Since February 24 the disparate group has been bombarding Russia with cyberattacks, targeting government institutions, state-controlled media, banks, businesses and just about anything linked to Russia.
‘Anonymous’ claims it has taken down or defaced Russian websites, stolen (and then publicly posted) government data, corrupted databases and sent more than 30 million anti-Putin text messages to Russian cell phones.
Cybersecurity firm, Security Discover, confirms the success of Anonymous’ hacking claims. In a random sampling of 100 Russian databases, it found 92 to have been compromised.
Jeremiah Fowler, a co-founder of Security Discovery, who worked with researchers at the web company Website Planet, verified that: “Anonymous has proven to be a very capable group that has penetrated some high value targets, records and databases in the Russian Federation,” he wrote in a report summarizing the findings.

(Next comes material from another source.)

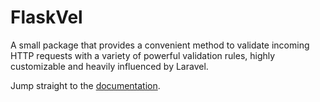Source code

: # FlaskVel
A small package that provides a convenient method to validate incoming HTTP requests with a variety of powerful validation rules, highly customizable and heavily influenced by Laravel.

Jump straight to the [documentation](https://bogdan9898.github.io/flaskvel).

But some attacks have more overt impact than others. The BBC reports:
Of all the cyber-attacks carried out since the Ukraine conflict started, an Anonymous hack on Russian TV networks stands out.
The hack was captured in a short video clip which shows normal programming interrupted with images of bombs exploding in Ukraine and soldiers talking about the horrors of the conflict.
The video began circulating on the 26 February and was shared by Anonymous social media accounts with millions of followers. “JUST IN: #Russian state TV channels have been hacked by #Anonymous to broadcast the truth about what happens in #Ukraine,” one post read.’
It quickly racked up millions of views.
All together, these attacks have caused disruption and embarrassed Russian authorities. In at least some cases they almost caused physical destruction, such as when the Russian gas control system in North Ossetia was hacked, almost causing the plant to blow up.
Meanwhile, Russian-backed hackers are retaliating against targets in Ukraine, but President Biden warns that Russia may not limit themselves to Europe and may resort to cyberattacks against the United States.